For instance, here is my policy:
class MaterialPolicy < ApplicationPolicy
attr_reader :user, :material
def initialize(user, material)
@user = user
@material = material
end
def index?
user.staff?
end
def show?
index?
end
def new?
index?
end
def edit?
index?
end
def create?
index?
end
def update?
create?
end
def destroy?
update?
end
end
And my controller:
class MaterialsController < ApplicationController
before_action :set_material, only: [:show, :edit, :update, :destroy]
# GET /materials
def index
@materials = Material.all
authorize @materials
end
# GET /materials/1
def show
authorize @material
end
# GET /materials/new
def new
@material = Material.new
authorize @material
end
# GET /materials/1/edit
def edit
authorize @material
end
# POST /materials
def create
@material = Material.new(material_params)
authorize @material
respond_to do |format|
if @material.save
format.html { redirect_to @material, notice: 'Material was successfully created.' }
else
format.html { render :new }
end
end
end
# PATCH/PUT /materials/1
def update
authorize @material
respond_to do |format|
if @material.update(material_params)
format.html { redirect_to @material, notice: 'Material was successfully updated.' }
else
format.html { render :edit }
end
end
end
# DELETE /materials/1
def destroy
authorize @material
@material.destroy
respond_to do |format|
format.html { redirect_to materials_url, notice: 'Material was successfully destroyed.' }
end
end
private
# Use callbacks to share common setup or constraints between actions.
def set_material
@material = Material.find(params[:id])
end
# Never trust parameters from the scary internet, only allow the white list through.
def material_params
params.require(:material).permit(:name)
end
end
Is there a way to do this that I'm not understanding, or is that how Pundit is designed, to require you to be explicit?
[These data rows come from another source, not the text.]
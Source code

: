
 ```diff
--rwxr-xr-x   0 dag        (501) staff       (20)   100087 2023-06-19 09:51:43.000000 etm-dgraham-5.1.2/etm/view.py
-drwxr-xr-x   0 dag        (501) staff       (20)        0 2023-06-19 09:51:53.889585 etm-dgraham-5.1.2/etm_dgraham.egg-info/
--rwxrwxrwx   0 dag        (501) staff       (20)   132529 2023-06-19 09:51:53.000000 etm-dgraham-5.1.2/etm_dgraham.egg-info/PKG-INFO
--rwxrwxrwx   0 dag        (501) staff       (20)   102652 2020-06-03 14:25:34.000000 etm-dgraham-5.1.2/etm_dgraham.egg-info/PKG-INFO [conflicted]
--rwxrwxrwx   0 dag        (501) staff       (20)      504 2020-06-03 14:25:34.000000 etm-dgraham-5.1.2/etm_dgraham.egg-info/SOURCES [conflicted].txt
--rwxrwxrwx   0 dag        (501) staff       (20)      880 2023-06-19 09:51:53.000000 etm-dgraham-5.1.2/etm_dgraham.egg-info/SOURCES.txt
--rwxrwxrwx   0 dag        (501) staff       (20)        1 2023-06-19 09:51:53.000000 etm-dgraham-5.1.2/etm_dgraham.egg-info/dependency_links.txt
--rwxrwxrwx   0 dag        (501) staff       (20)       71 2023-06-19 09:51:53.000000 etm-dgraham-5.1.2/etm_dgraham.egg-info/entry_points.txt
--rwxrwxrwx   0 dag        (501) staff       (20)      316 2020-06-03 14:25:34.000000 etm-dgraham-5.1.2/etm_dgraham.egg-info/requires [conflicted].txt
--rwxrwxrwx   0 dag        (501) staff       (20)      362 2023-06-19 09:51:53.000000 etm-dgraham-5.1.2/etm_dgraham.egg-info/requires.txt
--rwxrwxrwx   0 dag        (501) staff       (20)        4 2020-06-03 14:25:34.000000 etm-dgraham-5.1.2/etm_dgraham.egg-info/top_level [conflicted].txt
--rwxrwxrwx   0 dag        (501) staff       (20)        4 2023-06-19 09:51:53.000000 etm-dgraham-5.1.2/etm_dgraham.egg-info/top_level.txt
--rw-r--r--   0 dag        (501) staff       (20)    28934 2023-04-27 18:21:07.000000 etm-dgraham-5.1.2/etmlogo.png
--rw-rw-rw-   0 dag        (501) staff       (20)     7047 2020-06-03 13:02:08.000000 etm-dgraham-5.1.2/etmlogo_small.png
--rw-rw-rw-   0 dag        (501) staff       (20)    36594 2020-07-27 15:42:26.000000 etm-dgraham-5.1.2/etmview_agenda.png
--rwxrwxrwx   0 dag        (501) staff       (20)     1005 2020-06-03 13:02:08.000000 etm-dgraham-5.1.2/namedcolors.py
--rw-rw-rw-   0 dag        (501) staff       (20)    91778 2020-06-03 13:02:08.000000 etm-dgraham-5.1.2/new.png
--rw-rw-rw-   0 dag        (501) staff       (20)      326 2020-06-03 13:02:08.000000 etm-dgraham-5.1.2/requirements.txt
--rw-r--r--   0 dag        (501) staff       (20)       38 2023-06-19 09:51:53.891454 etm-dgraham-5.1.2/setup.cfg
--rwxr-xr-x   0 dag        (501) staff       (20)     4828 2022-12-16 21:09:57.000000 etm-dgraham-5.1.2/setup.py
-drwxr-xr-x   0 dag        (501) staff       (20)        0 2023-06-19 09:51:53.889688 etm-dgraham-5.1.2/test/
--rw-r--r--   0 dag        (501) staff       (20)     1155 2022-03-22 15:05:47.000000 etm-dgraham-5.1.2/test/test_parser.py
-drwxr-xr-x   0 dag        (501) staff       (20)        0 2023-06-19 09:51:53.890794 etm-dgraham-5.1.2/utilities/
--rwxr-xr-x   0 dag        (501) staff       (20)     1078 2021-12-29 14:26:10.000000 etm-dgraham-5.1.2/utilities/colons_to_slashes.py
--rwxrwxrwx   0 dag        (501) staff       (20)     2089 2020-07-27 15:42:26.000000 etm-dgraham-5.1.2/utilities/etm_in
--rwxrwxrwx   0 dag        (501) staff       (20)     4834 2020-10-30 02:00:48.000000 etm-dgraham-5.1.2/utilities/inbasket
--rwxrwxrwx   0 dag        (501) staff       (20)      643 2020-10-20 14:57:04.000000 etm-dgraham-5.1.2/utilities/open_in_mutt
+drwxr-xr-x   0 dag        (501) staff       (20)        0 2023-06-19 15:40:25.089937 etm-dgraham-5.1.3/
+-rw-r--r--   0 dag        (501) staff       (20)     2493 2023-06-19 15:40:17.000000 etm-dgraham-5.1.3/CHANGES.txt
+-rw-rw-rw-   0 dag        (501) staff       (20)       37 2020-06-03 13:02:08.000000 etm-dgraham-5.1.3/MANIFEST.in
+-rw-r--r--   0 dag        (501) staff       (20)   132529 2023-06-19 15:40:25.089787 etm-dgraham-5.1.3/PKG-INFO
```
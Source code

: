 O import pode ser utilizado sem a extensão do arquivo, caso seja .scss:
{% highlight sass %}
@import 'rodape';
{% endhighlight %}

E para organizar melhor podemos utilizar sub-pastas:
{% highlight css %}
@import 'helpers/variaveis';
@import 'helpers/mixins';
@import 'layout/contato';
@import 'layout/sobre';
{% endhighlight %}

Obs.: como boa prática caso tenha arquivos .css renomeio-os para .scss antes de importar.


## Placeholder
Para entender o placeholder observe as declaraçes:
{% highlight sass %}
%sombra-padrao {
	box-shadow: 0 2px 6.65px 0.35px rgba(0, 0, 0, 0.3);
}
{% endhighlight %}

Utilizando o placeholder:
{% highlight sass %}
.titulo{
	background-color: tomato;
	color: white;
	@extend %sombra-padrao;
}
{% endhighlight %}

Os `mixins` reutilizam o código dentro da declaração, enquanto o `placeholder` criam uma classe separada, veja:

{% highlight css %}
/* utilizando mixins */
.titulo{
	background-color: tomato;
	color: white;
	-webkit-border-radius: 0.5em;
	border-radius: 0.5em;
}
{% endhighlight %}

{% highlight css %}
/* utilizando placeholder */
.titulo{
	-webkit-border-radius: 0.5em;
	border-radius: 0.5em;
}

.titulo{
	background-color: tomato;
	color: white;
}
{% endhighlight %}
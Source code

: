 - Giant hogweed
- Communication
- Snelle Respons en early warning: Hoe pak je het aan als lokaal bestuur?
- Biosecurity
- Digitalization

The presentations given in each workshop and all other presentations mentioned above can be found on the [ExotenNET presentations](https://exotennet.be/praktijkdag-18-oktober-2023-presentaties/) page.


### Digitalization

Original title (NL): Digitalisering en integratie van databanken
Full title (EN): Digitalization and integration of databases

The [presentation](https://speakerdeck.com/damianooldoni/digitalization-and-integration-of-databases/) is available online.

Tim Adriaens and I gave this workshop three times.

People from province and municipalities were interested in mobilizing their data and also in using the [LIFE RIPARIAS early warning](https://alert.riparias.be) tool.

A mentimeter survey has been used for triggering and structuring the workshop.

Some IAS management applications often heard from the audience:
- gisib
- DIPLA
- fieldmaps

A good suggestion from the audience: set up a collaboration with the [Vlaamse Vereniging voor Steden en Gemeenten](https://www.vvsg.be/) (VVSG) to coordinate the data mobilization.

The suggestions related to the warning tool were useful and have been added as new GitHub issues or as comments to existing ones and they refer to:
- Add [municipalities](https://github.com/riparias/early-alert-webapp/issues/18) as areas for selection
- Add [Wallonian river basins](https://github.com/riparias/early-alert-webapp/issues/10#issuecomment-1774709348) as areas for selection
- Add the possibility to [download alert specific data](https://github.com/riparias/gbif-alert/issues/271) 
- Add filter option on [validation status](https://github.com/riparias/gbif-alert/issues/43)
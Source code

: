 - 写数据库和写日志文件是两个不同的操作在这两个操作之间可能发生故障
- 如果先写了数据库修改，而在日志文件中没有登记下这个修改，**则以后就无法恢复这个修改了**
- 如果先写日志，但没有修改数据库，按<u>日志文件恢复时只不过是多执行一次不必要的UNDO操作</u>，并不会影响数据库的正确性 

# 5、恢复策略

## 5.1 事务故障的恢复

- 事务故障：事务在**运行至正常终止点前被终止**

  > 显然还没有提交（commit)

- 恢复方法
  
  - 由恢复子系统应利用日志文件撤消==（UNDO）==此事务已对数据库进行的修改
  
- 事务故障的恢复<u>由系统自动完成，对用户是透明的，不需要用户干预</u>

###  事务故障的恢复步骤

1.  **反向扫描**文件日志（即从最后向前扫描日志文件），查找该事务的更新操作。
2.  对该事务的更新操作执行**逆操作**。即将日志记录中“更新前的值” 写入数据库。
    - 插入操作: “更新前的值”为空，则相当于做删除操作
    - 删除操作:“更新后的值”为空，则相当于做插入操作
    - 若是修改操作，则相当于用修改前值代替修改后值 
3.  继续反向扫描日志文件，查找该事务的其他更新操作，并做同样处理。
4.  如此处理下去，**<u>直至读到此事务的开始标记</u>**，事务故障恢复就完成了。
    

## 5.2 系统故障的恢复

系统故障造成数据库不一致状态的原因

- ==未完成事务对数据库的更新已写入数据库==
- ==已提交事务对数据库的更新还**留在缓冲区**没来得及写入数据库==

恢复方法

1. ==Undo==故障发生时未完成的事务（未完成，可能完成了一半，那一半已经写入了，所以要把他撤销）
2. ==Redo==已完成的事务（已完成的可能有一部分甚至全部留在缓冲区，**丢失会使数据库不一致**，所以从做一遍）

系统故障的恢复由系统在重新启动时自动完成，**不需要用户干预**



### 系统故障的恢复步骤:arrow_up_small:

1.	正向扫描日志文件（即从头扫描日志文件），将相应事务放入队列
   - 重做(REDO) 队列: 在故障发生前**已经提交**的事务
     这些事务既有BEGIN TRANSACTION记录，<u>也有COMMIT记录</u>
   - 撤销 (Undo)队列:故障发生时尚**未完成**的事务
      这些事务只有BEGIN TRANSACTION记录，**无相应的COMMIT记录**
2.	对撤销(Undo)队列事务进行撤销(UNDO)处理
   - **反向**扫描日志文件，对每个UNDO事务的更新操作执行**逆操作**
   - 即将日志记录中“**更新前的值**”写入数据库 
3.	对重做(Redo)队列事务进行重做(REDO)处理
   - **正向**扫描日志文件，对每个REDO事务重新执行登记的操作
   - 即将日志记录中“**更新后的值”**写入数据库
The first step is just to move the call to authorize to your callback:
def set_material
@material = Material.find(params[:id])
authorize @material
end
You can also write @material = authorize Material.find(params[:id])
if your Pundit version is up to date (previous versions returned true/false instead of the record).
Pundit has a huge amount of flexibility in how you choose to use it. You could for example create a separate headless policy:
class StaffPolicy < ApplicationPolicy
# the second argument is just a symbol (:staff) and is not actually used
def initialize(user, symbol)
@user = user
end
def access?
user.staff?
end
end
And then use this in a callback to authorize the entire controller:
class MaterialsController < ApplicationController
before_action :authorize_staff
# ...
def authorize_staff
authorize :staff, :access?
end
end
Or you can just use inheritance or mixins to dry your policy class:
class StaffPolicy < ApplicationPolicy
%i[ show? index? new? create? edit? update? delete? ].each do |name|
define_method name do
user.staff?
end
end
end
class MaterialPolicy < StaffPolicy
# this is how you would add additional restraints in a subclass
def show?
super && some_other_condition
end
end
Pundit is after all just plain old Ruby OOP.
Pundit doesn't require you to be explicit, but it allows it. If the index?
method in your policy wasn't duplicated, you'd want the ability to be explicit.
You can start by looking at moving some of the authorization checks into the set_material
method, that cuts down over half of the checks.
The other half could be abstracted out into other private methods if you wanted, but I think they're fine as-is.
You could also look at adding a before_action callback to call the authorizer based on the action name, after you've memoized @material
via your other callback, but readability is likely to suffer.